■ Your objective ■
The records that follow must be repeated exactly, except for their pictures.

■ Data for analysis ■
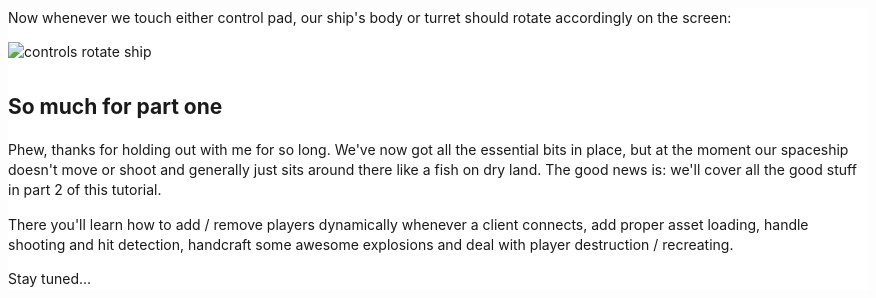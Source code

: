 Now whenever we touch either control pad, our ship's body or turret should rotate accordingly on the screen:

![controls rotate ship](./tutorial-images/controls-rotation.gif)

## So much for part one
Phew, thanks for holding out with me for so long. We've now got all the essential bits in place, but at the moment our spaceship doesn't move or shoot and generally just sits around there like a fish on dry land. The good news is: we'll cover all the good stuff in part 2 of this tutorial.

There you'll learn how to add / remove players dynamically whenever a client connects, add proper asset loading, handle shooting and hit detection, handcraft some awesome explosions and deal with player destruction / recreating.

Stay tuned...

■ Answer section ■
Source code

: Now whenever we touch either control pad, our ship's body or turret should rotate accordingly on the screen:

![controls rotate ship](./tutorial-images/controls-rotation.gif)

## So much for part one
Phew, thanks for holding out with me for so long. We've now got all the essential bits in place, but at the moment our spaceship doesn't move or shoot and generally just sits around there like a fish on dry land. The good news is: we'll cover all the good stuff in part 2 of this tutorial.

There you'll learn how to add / remove players dynamically whenever a client connects, add proper asset loading, handle shooting and hit detection, handcraft some awesome explosions and deal with player destruction / recreating.

Stay tuned...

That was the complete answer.